Court: Bombay High Court
Citation: 2025:BHC-OS:26727
Decision Date: 24-12-2025
List of Laws
Arbitration and Conciliation Act, 1996; Securities and Exchange Board of India (SEBI) Circular dated 22 March 2018; The Indian Contract Act, 1872; National Stock Exchange (Futures and Options Segment) Trading Regulations; National Stock Exchange of India Ltd. (NSE) Regulations
- Facts: Monita and Kisan Khade, retired medical professionals, opened Demat accounts with Sharekhan Limited (the Petitioner). They authorized Siddhi, an authorized person (AP) of Sharekhan, to trade on their behalf. Disputes arose when Monita and Kisan claimed unauthorized trading by Siddhi in the Futures & Options (F&O) segment led to losses. They alleged that no order was placed by her for any F&O Trading. Sharekhan contended that the couple was aware of each trade via contract notes and text messages.
- Procedural Posture: Monita and Kisan approached the Investor Grievance Redressal Committee (IGRC) of the National Stock Exchange (NSE). The IGRC awarded a portion of their claim. Sharekhan's appeals to the Arbitral Tribunal and the Appellate Arbitral Tribunal were dismissed. Sharekhan then filed Arbitration Petitions in the Bombay High Court challenging the awards passed by the Appellate Arbitral Tribunal.
- Issue: Can a stockbroker be held liable for losses incurred by a client due to trades executed by an authorized person, where the stockbroker failed to maintain pre-trade confirmations as mandated by the SEBI Circular dated 22 March 2018, especially when the client was aware of the trades? Is the SEBI circular mandatory or directory in nature?
- Holding: No, the stockbroker cannot be held liable in this case. The impugned Awards are unsustainable and liable to be set aside. The Petitions are allowed.

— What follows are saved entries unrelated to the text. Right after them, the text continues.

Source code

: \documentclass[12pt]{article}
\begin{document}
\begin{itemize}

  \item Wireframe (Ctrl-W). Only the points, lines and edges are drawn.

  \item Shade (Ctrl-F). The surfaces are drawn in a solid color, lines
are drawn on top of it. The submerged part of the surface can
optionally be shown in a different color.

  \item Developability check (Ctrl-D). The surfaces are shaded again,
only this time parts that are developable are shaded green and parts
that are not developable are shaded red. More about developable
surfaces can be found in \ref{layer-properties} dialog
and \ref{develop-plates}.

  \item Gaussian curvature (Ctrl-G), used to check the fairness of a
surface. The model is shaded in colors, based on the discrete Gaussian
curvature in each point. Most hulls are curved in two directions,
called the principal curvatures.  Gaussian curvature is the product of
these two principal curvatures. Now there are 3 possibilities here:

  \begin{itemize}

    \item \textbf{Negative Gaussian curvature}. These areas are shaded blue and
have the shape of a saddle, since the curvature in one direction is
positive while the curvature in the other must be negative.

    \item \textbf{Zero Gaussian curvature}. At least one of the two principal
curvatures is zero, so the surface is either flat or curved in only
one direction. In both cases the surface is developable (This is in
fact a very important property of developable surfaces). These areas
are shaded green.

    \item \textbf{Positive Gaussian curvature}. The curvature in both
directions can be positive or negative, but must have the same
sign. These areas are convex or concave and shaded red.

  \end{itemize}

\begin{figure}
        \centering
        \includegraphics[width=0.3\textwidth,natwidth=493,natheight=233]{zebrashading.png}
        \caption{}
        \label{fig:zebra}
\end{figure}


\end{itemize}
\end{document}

- Reasoning: The Court relied on previous judgments, including Ulhas Dandekar Versus. Sushil Financial Services Pvt. Ltd. and Erach Khavar Versus. Nirmal Bang Securities Pvt. Ltd., which held that the SEBI Circular dated 22 March 2018 is directory, not mandatory, regarding pre-trade confirmations. The Court emphasized that the absence of pre-trade confirmations does not automatically absolve a client of losses, especially when the client was aware of the trades and permitted another person to execute them. The Court also criticized the Arbitral Tribunal's methodology of awarding 50% of the losses without proper inquiry into the actual losses suffered and stated that such an approach is in conflict with the fundamental policy of India under Section 32(2)(b)(ii) of the Arbitration Act. The Court stated "Profits are mine, but losses are yours' is the mantra, which Respondents attempt to propagate, which cannot be countenanced."